Good question. The problem you are facing only occurs under UNIX (i.e. not Windows), and only when not using the AMOSRUNSBR option (e.g. SET AMOSRUNSBR or OPTIONS=AMOS_RUNSBR in the miame.ini). In such a case, the command (TEMP$) passed to AMOS.SBR is converted into the equivalent HOSTEX command "$ASHELL "+TEMP$, and like all HOSTEX commands, gets processed by the applicable UNIX shell command processor before execution. Virtually all UNIX shells will strip quotes (both single and double), which they interpret as being there for the purpose of shielding the contents from certain shell filtering operations.
Fortunately, there are several workarounds:
1. In general, if you know you are dealing with UNIX command lines, you can "escape" any troublesome characters by preceding them with a backslash, e.g.
XCALL AMOS,"COPY filnam.bas=\""/test/dsk3/001002/filnam.bas\"""
In the above example, I used the Basic convention of encoding a literal double-quote character with a pair of them, so, along with the use of the backslash to "escape" the literal quote, you end up with the following, as seen by the UNIX command line processor:
COPY filnam.bas="/test3/dsk3/001002/filnam.bas"
which then results in the following being seen by A-Shell:
COPY filnam.bas="/test3/dsk3/001002/filnam.bas"
which is what you originally wanted.
2. If using XCALL AMOS to execute an A-Shell LIT or RUN command, you can force it to run as a true subroutine (rather than launching a child A-Shell process), either globally by using OPTIONS=AMOS_RUNSBR, or SET AMOSRUNSBR. Or, you can force it for just that XCALL by adding the
pflag parameter set to 1, e.g.:
XCALL AMOS,"COPY filnam.bas=\""/test/dsk3/001002/filnam.bas\""",0,1
That keeps the UNIX shell processor out of the picture and thus eliminates the special handling of quotes.
3. Since you are just copying a file, you could use MIAMEX, MX_COPYFILE which operates at the OS level and thus doesn't require any special handling of quotes, e.g.:
xcall MIAMEX, MX_COPYFILE, "/test/dsk3/001002/filnam.bas", "./filnam.bas", CPYF_REPL, STATUS
4. You could also use XCALL HOSTEX, "cp ...", e.g.:
xcall HOSTEX, "cp /test/dsk3/001002/filnam.bas ./filnam.bas"
Note that in this case, you might need to translate the AMOS spec into native form (using MIAMEX, MX_FSPEC).
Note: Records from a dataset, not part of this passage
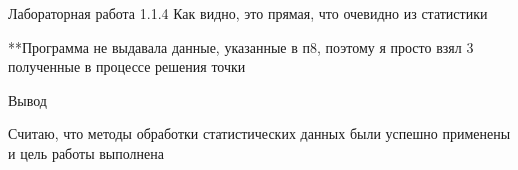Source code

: \documentclass{astroedu-lab}
\begin{document}
\begin{problem}{\large Лабораторная работа 1.1.4}
Как видно, это прямая, что очевидно из статистики


**Программа не выдавала данные, указанные в п8, поэтому я просто взял 3 полученные в процессе решения точки

\begin{bfseries}
	Вывод
\end{bfseries}

Считаю, что методы обработки статистических данных были успешно применены и цель работы выполнена


\end{problem}
\end{document}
We avoided it in this example by assuming that the output file was in the current directory.
Warning: in all of the above, except method #2, you probably want to use lower case (i.e. filnam.bas rather than FILNAM.BAS), since A-Shell assumes lower case when converting AMOS filespecs to native. Upper case filenames will appear in DIR (because it scans the directory), but will appear to not exist when you try to open or otherwise access the file directly.